Depuis que l’affaire dite d’“El Khabar” fait la “Une” de la presse, El Moudjahid en profite pour se donner un peu de visibilité et sortir, momentanément, des abysses de l’anonymat dans lesquels il survit laborieusement depuis l’apparition du pluralisme médiatique en Algérie. Non seulement ce journal est un anachronisme historique, renvoyant à une forme de journalisme qui ne devrait survivre que dans des dictatures résiduelles comme la Corée du Nord, mais, en plus, il constitue une aberration sur le plan économique, en ce sens qu’il truste la publicité des entreprises publiques, alors qu’il a un tirage dérisoire et une audience qui ne doit pas dépasser le 3e étage du 21, rue de la Liberté. Les quelques dizaines d’exemplaires de tirage, distribués gracieusement dans l’administration publique algéroise, sont généralement lus en diagonale par ceux-là mêmes auxquels il sert chaque matin, obséquieusement, la soupe du “TVB” (tout va bien Mme la marquise), mais préfèrent chercher l’information dans les journaux qui font l’opinion, qui parlent sans fard des problèmes du pays. Sauf que la Pravda nationale, sous la plume de certains cireurs d’élite, à l’image du vaillant Chérif Jalil, qui se cache courageusement derrière l’anonymat, multiplie ces derniers temps des chiquenaudes contre Liberté. Des chiquenaudes, pas plus. Sans doute que notre couverture de l’affaire d’El Khabar, qui n’est pas indexée sur la version de Hamid Grine, n’est pas du goût de la direction de ce journal où, chaque matin que Dieu fait, il n’y en a que pour Hamid Grine, sacré prophète de la vertu journalistique. Jeudi, toujours sous la plume du même Tartarin Chérif Jalil, ce journal, qui a pris fait et cause pour le ministre de la Communication, alors qu’il est censé assurer une mission de service public, comme les autres médias étatiques, a encore éructé. Un rot à l’odeur fétide, signe d’une grave indigestion.

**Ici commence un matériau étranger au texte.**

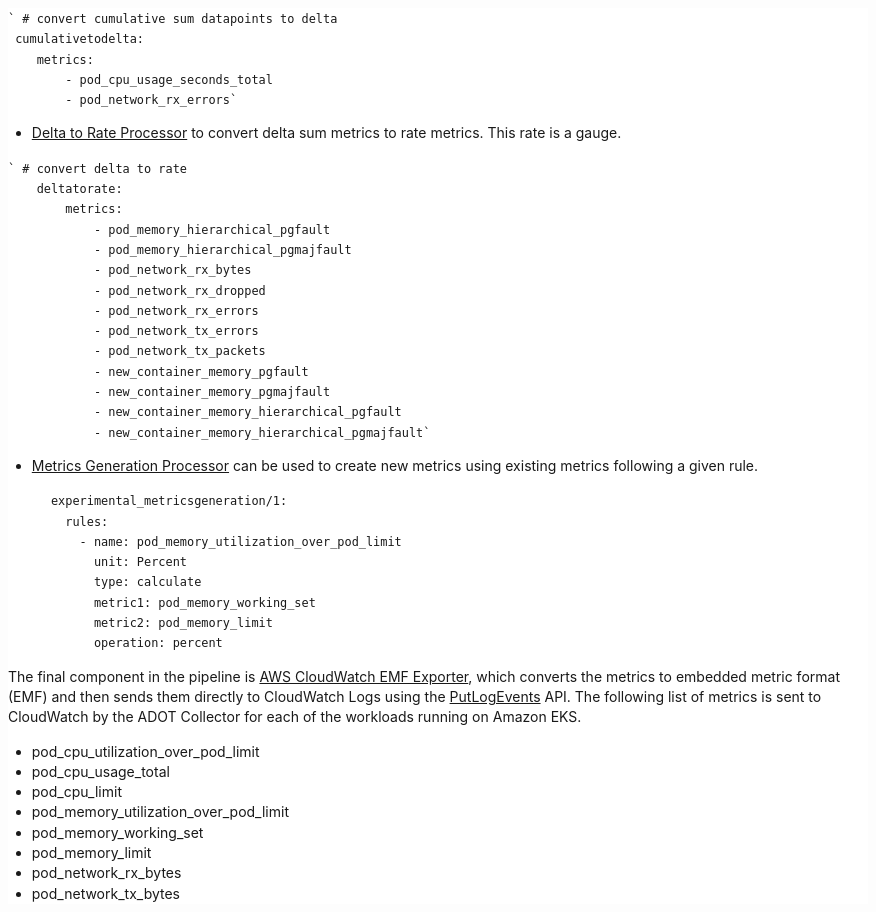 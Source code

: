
 ```
` # convert cumulative sum datapoints to delta
 cumulativetodelta:
    metrics:
        - pod_cpu_usage_seconds_total 
        - pod_network_rx_errors`
```

* [Delta to Rate Processor](https://github.com/open-telemetry/opentelemetry-collector-contrib/tree/main/processor/deltatorateprocessor) to convert delta sum metrics to rate metrics. This rate is a gauge.

```
` # convert delta to rate
    deltatorate:
        metrics:
            - pod_memory_hierarchical_pgfault 
            - pod_memory_hierarchical_pgmajfault 
            - pod_network_rx_bytes 
            - pod_network_rx_dropped 
            - pod_network_rx_errors 
            - pod_network_tx_errors 
            - pod_network_tx_packets 
            - new_container_memory_pgfault 
            - new_container_memory_pgmajfault 
            - new_container_memory_hierarchical_pgfault 
            - new_container_memory_hierarchical_pgmajfault`
```

* [Metrics Generation Processor](https://github.com/open-telemetry/opentelemetry-collector-contrib/tree/main/processor/metricsgenerationprocessor) can be used to create new metrics using existing metrics following a given rule. 

```
      experimental_metricsgeneration/1:
        rules:
          - name: pod_memory_utilization_over_pod_limit
            unit: Percent
            type: calculate
            metric1: pod_memory_working_set
            metric2: pod_memory_limit
            operation: percent
```

The final component in the pipeline is [AWS CloudWatch EMF Exporter](https://github.com/open-telemetry/opentelemetry-collector-contrib/tree/main/exporter/awsemfexporter), which converts the metrics to embedded metric format (EMF) and then sends them directly to CloudWatch Logs using the [PutLogEvents](https://docs.aws.amazon.com/AmazonCloudWatchLogs/latest/APIReference/API_PutLogEvents.html) API. The following list of metrics is sent to CloudWatch by the ADOT Collector for each of the workloads running on Amazon EKS.

* pod_cpu_utilization_over_pod_limit
* pod_cpu_usage_total
* pod_cpu_limit
* pod_memory_utilization_over_pod_limit
* pod_memory_working_set
* pod_memory_limit
* pod_network_rx_bytes
* pod_network_tx_bytes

En effet, ce journal n’a pas aimé notre “édito” de mercredi dans lequel nous interpellions, simplement, le juge à “dire le droit, tout le droit et rien que le droit”, à l’occasion de l’examen de l’affaire El Khabar par le tribunal de Bir-Mourad-Raïs. Un exercice de journalisme, somme toute classique, mais pas aux yeux des inquisiteurs d’El Moudjahid, jouant les vierges effarouchées, criant à l’outrage, au terrorisme ; rien que ça ! Le journal Liberté est qualifié par Chérif Jalil de “tract terroriste”, le jour même où, ironie de l’histoire, l’on célébrait la date anniversaire de l’assassinat du premier journaliste algérien, Tahar Djaout. C’est vraiment l’hôpital qui se moque de la charité. Cette accusation qui couvre de ridicule ses auteurs est une insulte insupportable à la mémoire de nos collègues Hamid Mahyou, Zineddine Aliou Salah, Noureddine Serdouk, Ahmed Benkhelfallah, victimes du terrorisme, au moment où Liberté, avec d’autres journaux, livrait bataille à la bête immonde islamo-terroriste. En revanche, il est permis, à tout le moins, de se poser des questions quand
El Moudjahid remet au goût du jour le “qui tue qui” en faisant siennes les élucubrations délirantes de Saâdani, accusant le DRS d’être responsable d’attentats terroristes. On comprend, la direction d’El Moudjahid cherche à être dans l’air du temps. Dans sa tartufferie patriotarde, “El Moudjahid” se permet aussi de nous faire la leçon, nous reprochant, notamment, de noircir le tableau dans nos articles.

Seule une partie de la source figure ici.